|Review:||Violet Gryfindor says:|
[insert mess of emotions here]
This mess of feels includes many OMGs and flails because this is a brilliant piece of writing and I don't know what else to say. The voice you've achieved here is impossible, how you've made Lavender Brown a sympathetic character, a girl caught up in her dreams of normality, so different from the other girls in her year at Hogwarts. In the books, we see Hermione and Ginny (and even Luna) as the heroes, but Lavender is that annoying girl. However, here in just over 700 words, you make her something much more. Something real, something sad, just as strong as the others because she has survived and isn't afraid to still want everything.
This story made me cry! Maybe that's why I'm flailing so hard. That scene in the lavatory was so evocative, and the use of the fairy tale allusion was painfully perfect. She passes over it, perhaps because the war hardened her, made it easier for her create distance from that horrible moment. It seems like the world did all it could to destroy her dream of picket fence and happy domestic life, but the fact that she perseveres reveals a strength that I don't think anyone saw in her.
I love the use of the second person in this story. It's a voice that's hard to pull off, especially when it's also from Lavender's point of view, but it works incredibly well for this story, making the reader feel very uncomfortable, placing us in Lavender's shoes. This may sound crazy, but I almost find the ending frightening, the way she smiles coyly and responds "why, everything". It could be inspiring, that she's still ready to find her place in the world, regardless of what has happened to her. But it still holds a hint of menace, as though her experiences have woken something dangerous within her. There's a lot of bitterness there, but what will she do with it? What will she do with herself? It's a great way to end it, leaving the reader with as many questions as answers.
Everything I read of yours is much too good to be healthy, and this is no different. I'm in awe of your style and talent, your ability to explore a character's history and consciousness in a perfectly-contained narrative of this length, so polished and evocative. I feel the flails coming back again, so I'll stop rambling before they do. Amazing work with this, and the best of luck with the Dobbys! This one definitely deserves to win! ^_^
Author's Response: Susan :33 eee -flails back at you- I am like sideways on the floor beside myself.
I had this realization that if there were one thing to describe the majority of my writing, it's that it's practically all about strong women, and all strong in different ways. I've always felt HP gives a one-sided view of that, giving the spotlight to the best and brightest, and then in the shadows are the emotional girls, Lavender, Cho, Fleur, etc. - and I suppose they can't all be not-annoying but there's such little sympathy for them. I certainly hated them when I had first read the books.

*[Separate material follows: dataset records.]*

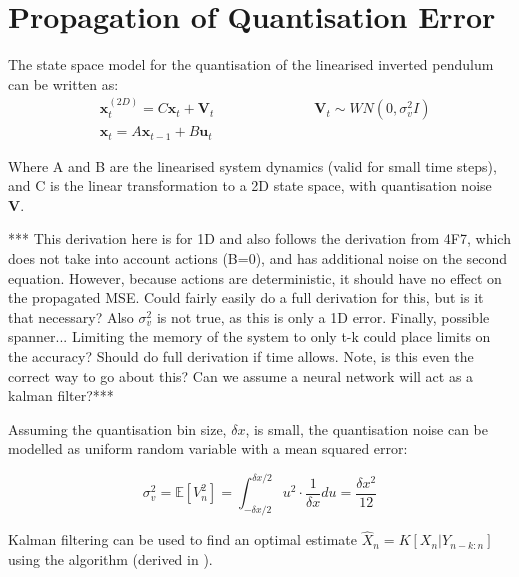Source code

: \documentclass[../main.tex]{subfiles}
\begin{document}
\section{Propagation of Quantisation Error}{
\label{appendix:quant}
\newcommand{\bx}[1]{\boldsymbol{x}_{#1}}
\newcommand{\bu}[1]{\boldsymbol{u}_{#1}}

The state space model for the quantisation of the linearised inverted pendulum can be written as:
\begin{align}
    &\bx{t}^{(2D)} = C\bx{t} + \boldsymbol{V}_t \hspace{3cm} \boldsymbol{V}_t \sim WN(0, \sigma_v^2I) \\
    &\bx{t} = A \bx{t-1} + B\bu{t}
\end{align}

Where A and B are the linearised system dynamics (valid for small time steps), and C is the linear transformation to a 2D state space, with quantisation noise \textbf{V}.

*** This derivation here is for 1D and also follows the derivation from 4F7, which does not take into account actions (B=0), and has additional noise on the second equation. However, because actions are deterministic, it should have no effect on the propagated MSE. Could fairly easily do a full derivation for this, but is it that necessary? Also $\sigma_v^2$ is not true, as this is only a 1D error. Finally, possible spanner... Limiting the memory of the system to only t-k could place limits on the accuracy? Should do full derivation if time allows. Note, is this even the correct way to go about this? Can we assume a neural network will act as a kalman filter?***

Assuming the quantisation bin size, $\delta x$, is small, the quantisation noise can be modelled as uniform random variable with a mean squared error:

\begin{equation}
    \sigma_v^2 = \mathbb{E}[V_n^2] = \int^{\delta x/2}_{-\delta x/2} u^2 \cdot \frac{1}{\delta x} du = \frac{\delta x^2}{12}
\end{equation}

Kalman filtering can be used to find an optimal estimate $\hat{X}_n = K[X_n | Y_{n-k:n}]$ using the algorithm (derived in \cite{4f7}).

}
\end{document}
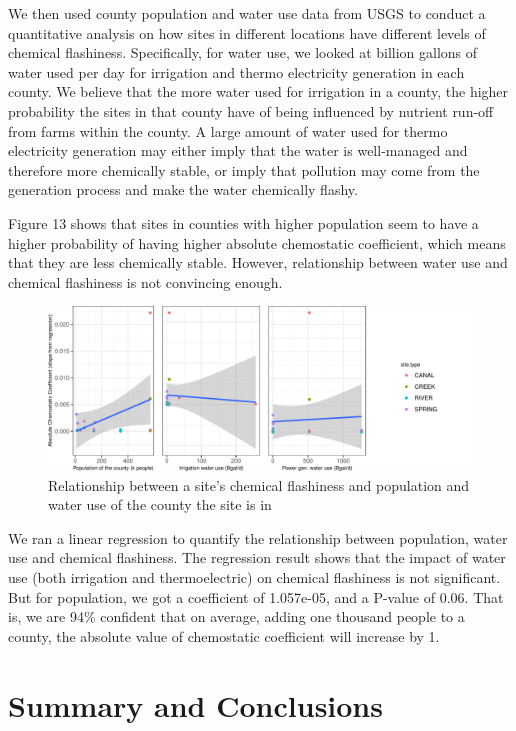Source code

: \documentclass[12pt,]{article}
\begin{document}
We then used county population and water use data from USGS to conduct a
quantitative analysis on how sites in different locations have different
levels of chemical flashiness. Specifically, for water use, we looked at
billion gallons of water used per day for irrigation and thermo
electricity generation in each county. We believe that the more water
used for irrigation in a county, the higher probability the sites in
that county have of being influenced by nutrient run-off from farms
within the county. A large amount of water used for thermo electricity
generation may either imply that the water is well-managed and therefore
more chemically stable, or imply that pollution may come from the
generation process and make the water chemically flashy.

Figure 13 shows that sites in counties with higher population seem to
have a higher probability of having higher absolute chemostatic
coefficient, which means that they are less chemically stable. However,
relationship between water use and chemical flashiness is not convincing
enough.

\begin{figure}
\centering
\includegraphics{Final-Project-Report_files/figure-latex/unnamed-chunk-18-1.pdf}
\caption{Relationship between a site's chemical flashiness and
population and water use of the county the site is in}
\end{figure}

We ran a linear regression to quantify the relationship between
population, water use and chemical flashiness. The regression result
shows that the impact of water use (both irrigation and thermoelectric)
on chemical flashiness is not significant. But for population, we got a
coefficient of 1.057e-05, and a P-value of 0.06. That is, we are 94\%
confident that on average, adding one thousand people to a county, the
absolute value of chemostatic coefficient will increase by 1.

\newpage

\hypertarget{summary-and-conclusions}{%
\section{Summary and Conclusions}\label{summary-and-conclusions}}
\end{document}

I've never written anyone like Lavender before. What I love about it, is that I don't have to change who she is. She's older and jaded but as Lav-Lav-like as ever with her dreams and demands. But now, they've suddenly got a whole other meaning because it's tied to her perseverance. It's amazing - just me witnessing it through reviews - how people have responded to that. To say, 'how brave' instead of 'how silly' when Lavender is still being Lavender.
Bahah, I have always found her a bit menacing. She is a very 'watch out world' type of gal, and especially now more than ever. I remember as I was writing, I was thinking that she doesn't need to be necessarily inspiring, as she isn't looking for anyone's sympathy. I wouldn't even consider her actions hopeful (and life doesn't reward her hope). She's just stubborn, but that is very dangerous indeed - or even strangely admirable.
AHHH thank you so much Susan :333 ♥ I have melted into goo again.